Our friend Eddie at Code 7700 gave a great comprehensive list so here it is verbatim.

  • Africa, almost all remote locations employ SLOP. Check the Jeppesen Airways Manual / Air Traffic Control / State Rules and Procedures – Africa) to be sure. Rule of thumb: if you are in radar contact, you probably should not SLOP.
    • One notable exception where they don’t want you to SLOP is in the HKNA/Nairobi FIR. The AIP states: “SLOP is not applicable in the Nairobi FIR due to efficient surveillance and communication systems.” (We do remind you however that recently in the Nairobi FIR, a 767 and 737, both at FL370 came a little too close for comfort).
  • Australia is another special case. You may only offset in the OCA, and, if you’re still on radar, then you need to tell ATC, both when starting the offset, or changing it. Within domestic CTA airspace, you must fly centerline. (According to Australian guidance in Jeppesen Pages).
  • China, on routes A1, L642, M771, and N892 (according to China guidance in Jeppesen Pages). In some areas they employ their unique SLOP offsets, but do allow the standard 1 nm and 2 nm offsets.
  • New York, Oakland and Anchorage Oceanic FIRs (according to U.S. FAA guidance).
  • Oceanic airspace in the San Juan FIR (according to U.S. FAA guidance).
  • North Atlantic Track Region: SLOP is mandatory (according to the North Atlantic Operations and Airspace Manual).
  • The Pacific (including the NOPAC, Central East Pacific (CEP) and Pacific Organized Track System (PACOTS) (according to U.S. FAA guidance).
  • South Pacific airspaces (according to U.S. FAA guidance).
  • Should I SLOP crossing the Atlantic even if I’m on a random route or above the published NAT FL’s?

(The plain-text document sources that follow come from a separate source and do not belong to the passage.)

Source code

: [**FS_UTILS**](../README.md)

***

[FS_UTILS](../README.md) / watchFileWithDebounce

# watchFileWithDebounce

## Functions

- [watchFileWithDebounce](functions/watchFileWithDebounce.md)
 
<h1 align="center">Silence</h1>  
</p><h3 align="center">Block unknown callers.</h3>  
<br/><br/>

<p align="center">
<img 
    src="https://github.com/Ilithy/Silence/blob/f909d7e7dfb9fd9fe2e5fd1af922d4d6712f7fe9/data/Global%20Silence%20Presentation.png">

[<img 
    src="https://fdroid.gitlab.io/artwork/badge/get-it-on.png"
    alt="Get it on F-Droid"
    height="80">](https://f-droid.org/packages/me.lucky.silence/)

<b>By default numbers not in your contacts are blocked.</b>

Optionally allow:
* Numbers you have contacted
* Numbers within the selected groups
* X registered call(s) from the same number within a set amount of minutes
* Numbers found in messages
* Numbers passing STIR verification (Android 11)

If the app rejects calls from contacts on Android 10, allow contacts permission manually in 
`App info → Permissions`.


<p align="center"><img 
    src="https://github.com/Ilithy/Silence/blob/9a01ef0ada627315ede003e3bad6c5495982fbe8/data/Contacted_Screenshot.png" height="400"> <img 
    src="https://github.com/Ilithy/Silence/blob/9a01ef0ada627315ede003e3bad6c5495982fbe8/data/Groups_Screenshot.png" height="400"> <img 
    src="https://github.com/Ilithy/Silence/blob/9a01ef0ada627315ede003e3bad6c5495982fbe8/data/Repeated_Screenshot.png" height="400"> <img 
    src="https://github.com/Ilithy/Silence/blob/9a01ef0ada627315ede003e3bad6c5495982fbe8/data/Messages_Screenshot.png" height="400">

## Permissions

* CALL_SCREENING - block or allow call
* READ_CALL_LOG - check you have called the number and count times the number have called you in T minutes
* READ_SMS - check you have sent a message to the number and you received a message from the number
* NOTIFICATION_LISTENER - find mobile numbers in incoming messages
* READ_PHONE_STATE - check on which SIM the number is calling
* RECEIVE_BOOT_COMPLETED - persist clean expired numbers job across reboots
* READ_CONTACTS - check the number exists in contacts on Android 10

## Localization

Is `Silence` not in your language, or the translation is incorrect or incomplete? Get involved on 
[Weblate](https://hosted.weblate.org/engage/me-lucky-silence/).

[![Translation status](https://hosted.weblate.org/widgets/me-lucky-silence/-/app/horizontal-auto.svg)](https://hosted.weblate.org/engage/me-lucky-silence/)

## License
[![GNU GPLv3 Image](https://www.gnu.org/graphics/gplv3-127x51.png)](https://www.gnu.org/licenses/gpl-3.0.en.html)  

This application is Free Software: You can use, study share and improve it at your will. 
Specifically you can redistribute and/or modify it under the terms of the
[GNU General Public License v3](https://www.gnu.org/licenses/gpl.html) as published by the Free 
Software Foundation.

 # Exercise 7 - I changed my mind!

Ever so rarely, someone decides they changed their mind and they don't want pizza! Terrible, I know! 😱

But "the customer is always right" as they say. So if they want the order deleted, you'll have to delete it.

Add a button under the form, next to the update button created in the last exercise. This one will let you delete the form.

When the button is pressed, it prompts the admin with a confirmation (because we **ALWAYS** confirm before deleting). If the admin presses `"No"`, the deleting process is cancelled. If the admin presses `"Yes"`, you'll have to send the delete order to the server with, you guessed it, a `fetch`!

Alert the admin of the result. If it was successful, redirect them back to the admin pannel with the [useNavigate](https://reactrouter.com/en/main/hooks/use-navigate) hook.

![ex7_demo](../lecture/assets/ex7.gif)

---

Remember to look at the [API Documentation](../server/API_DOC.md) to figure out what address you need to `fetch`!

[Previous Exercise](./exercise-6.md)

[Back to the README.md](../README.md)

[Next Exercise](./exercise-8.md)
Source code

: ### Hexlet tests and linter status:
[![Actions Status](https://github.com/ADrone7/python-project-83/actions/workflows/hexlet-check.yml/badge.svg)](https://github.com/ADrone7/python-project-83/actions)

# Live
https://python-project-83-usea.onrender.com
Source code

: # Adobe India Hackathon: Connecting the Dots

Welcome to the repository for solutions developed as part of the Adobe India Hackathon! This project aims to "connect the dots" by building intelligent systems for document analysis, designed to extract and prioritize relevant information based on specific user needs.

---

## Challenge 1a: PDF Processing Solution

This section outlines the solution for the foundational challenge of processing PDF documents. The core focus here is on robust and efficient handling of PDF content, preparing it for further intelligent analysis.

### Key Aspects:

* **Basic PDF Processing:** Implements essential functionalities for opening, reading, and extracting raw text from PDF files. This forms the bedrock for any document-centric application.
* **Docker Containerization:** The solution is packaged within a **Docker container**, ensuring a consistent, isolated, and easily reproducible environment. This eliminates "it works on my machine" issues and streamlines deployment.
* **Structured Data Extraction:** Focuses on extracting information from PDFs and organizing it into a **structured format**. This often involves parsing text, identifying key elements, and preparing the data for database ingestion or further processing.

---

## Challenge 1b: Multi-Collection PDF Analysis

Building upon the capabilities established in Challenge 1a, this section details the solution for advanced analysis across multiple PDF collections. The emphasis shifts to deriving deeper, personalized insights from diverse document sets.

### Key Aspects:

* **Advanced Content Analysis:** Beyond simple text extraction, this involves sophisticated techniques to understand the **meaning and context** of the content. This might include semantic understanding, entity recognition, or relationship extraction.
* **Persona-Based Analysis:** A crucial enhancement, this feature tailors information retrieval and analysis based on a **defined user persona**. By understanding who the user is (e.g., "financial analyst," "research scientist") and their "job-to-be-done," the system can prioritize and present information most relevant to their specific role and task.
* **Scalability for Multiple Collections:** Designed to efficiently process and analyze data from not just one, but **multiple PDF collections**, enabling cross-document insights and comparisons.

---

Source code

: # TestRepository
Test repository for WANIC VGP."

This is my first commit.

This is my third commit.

Yes! You should especially do it then. There is a higher chance of opposite direction traffic. That extra mile or two (randomly selected of course) could be a life saver!

  • What about micro-slop?

That is lateral offsets between 0 and 1 nm (0.1 etc). ICAO mentions “LOP provisions as specified in ICAO PANS-ATM Doc.4444 were amended 13 November 2014 to include the use of “micro-offsets” of 0.1 Nms for those aircraft with this FMS capability. Appropriate guidance for the use of this amended procedure in the North Atlantic is under study and hence pending.”

And now, since August 2019, this is beginning to be approved for operations on the NAT. Read the update!


We might have missed something or maybe we didn’t cover your specific question?

Drop us a line and will do our best to answer.

Bottom line, SLOP costs nothing but increases flight safety.